Alice Through the Looking Glass
Alice Through the Looking Glass
Directed by James Bobin
Opens May 27
If Alice Kingsleigh’s (Mia Wasikowska) great enemy in Tim Burton’s 2010 Alice in Wonderland was the staid middle-class lifestyle that threatened to crush her feminist wiles and overall sense of child-like wonder, her nemesis in James Bobin’s sequel, Alice Through the Looking Glass, is broader and more universal: time. Actually, it’s not just the concept itself that isn’t on her side, but a literal figure (played by Sacha Baron Cohen) who controls a great big clock in the Underland sky and keeps track of when people die. An awareness of mortality, then, is the main thrust of screenwriter Linda Woolverton’s reimagining of Lewis Carroll this time around, one that leads Alice, the Mad Hatter (Johnny Depp), the Red Queen (Helena Bonham Carter) and others to travel back in time, with the help of Time’s Chronosphere gadget, in order to redress long-held grievances and regrets: daddy issues in the Mad Hatter’s case, sibling issues in the Red Queen’s.
One might assume that such mature themes would lead to a relatively mature film. But it’s rather amazing how deeply unfelt Alice Through the Looking Glass is. At least a sliver of Burton’s personality managed to trickle out of his Alice, with his usual feeling for lonely outsiders adding some emotional heft to the CGI grotesqueries. But though Woolverton’s script for this sequel pays a lot of heavy-handed lip service to its big themes, there’s no soul to any of it: not in its wholly unsurprising plot twists (who woulda thunk Alice’s attempts to change the past would have dangerous consequences in the present?); not in its noisy action set pieces; and certainly not in the performances, with Depp as irritatingly externalized as ever, and Carter dialing up the shrill villainy to 11.

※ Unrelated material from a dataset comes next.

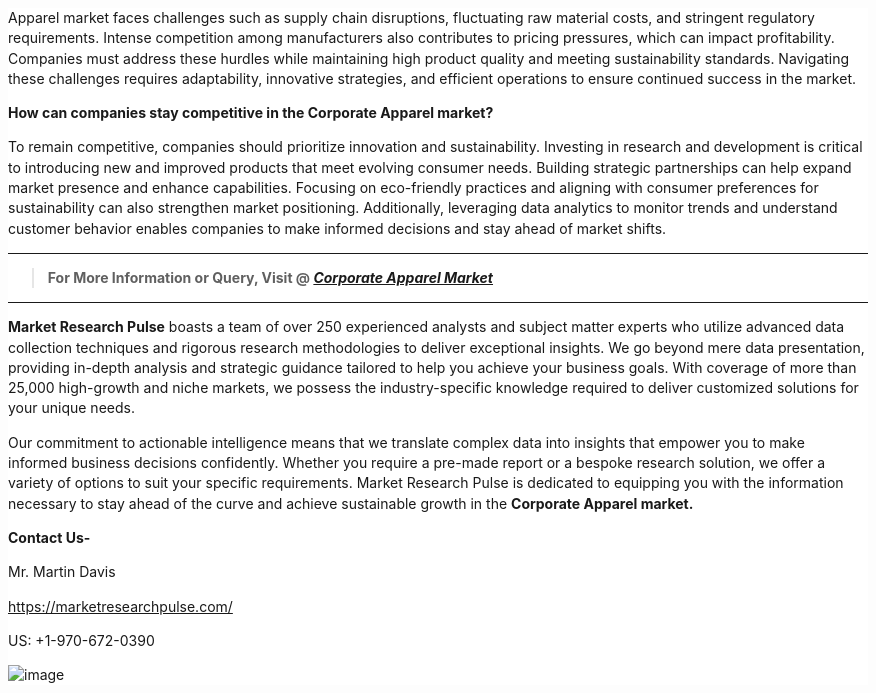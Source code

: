 Apparel market faces challenges such as supply chain disruptions, fluctuating raw material costs, and stringent regulatory requirements. Intense competition among manufacturers also contributes to pricing pressures, which can impact profitability. Companies must address these hurdles while maintaining high product quality and meeting sustainability standards. Navigating these challenges requires adaptability, innovative strategies, and efficient operations to ensure continued success in the market.</p><p><strong>How can companies stay competitive in the Corporate Apparel market?</strong></p><p>To remain competitive, companies should prioritize innovation and sustainability. Investing in research and development is critical to introducing new and improved products that meet evolving consumer needs. Building strategic partnerships can help expand market presence and enhance capabilities. Focusing on eco-friendly practices and aligning with consumer preferences for sustainability can also strengthen market positioning. Additionally, leveraging data analytics to monitor trends and understand customer behavior enables companies to make informed decisions and stay ahead of market shifts.</p><hr /><blockquote><p><strong>For More Information or Query, Visit @&nbsp;<em><a href="https://marketresearchpulse.com/report/59638/corporate-apparel-market?utm_source=Linkedin&utm_medium=052">Corporate Apparel Market</a></em></strong></p></blockquote><hr /><p><strong>Market Research Pulse</strong> boasts a team of over 250 experienced analysts and subject matter experts who utilize advanced data collection techniques and rigorous research methodologies to deliver exceptional insights. We go beyond mere data presentation, providing in-depth analysis and strategic guidance tailored to help you achieve your business goals. With coverage of more than 25,000 high-growth and niche markets, we possess the industry-specific knowledge required to deliver customized solutions for your unique needs.</p><p>Our commitment to actionable intelligence means that we translate complex data into insights that empower you to make informed business decisions confidently. Whether you require a pre-made report or a bespoke research solution, we offer a variety of options to suit your specific requirements. Market Research Pulse is dedicated to equipping you with the information necessary to stay ahead of the curve and achieve sustainable growth in the <strong>Corporate Apparel market.</strong></p><p><strong>Contact Us-</strong></p><p>Mr. Martin Davis</p><p>https://marketresearchpulse.com/</p><p>US: +1-970-672-0390</p>
![image](https://github.com/user-attachments/assets/b5538d1a-b7df-4fbe-8654-a998524ca0b9)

In fact, this second Alice as a whole smacks of filmmakers trying too hard. So busy is it attempting to entertain that even its occasional good ideas—most memorably, Bobin’s imaginative visualization of Time’s lair, which includes two different rooms marking the living and the dead, each person represented by a watch suspended from the sky—get crushed by the blaring excess. It doesn’t help that Alice Through the Looking Glass ultimately resolves its thematic threads in the most pat and platitudinous ways possible. Maybe Burton, Bobin, Woolverton & co. should quit trying to find logic in a universe that was never meant to have any in the first place.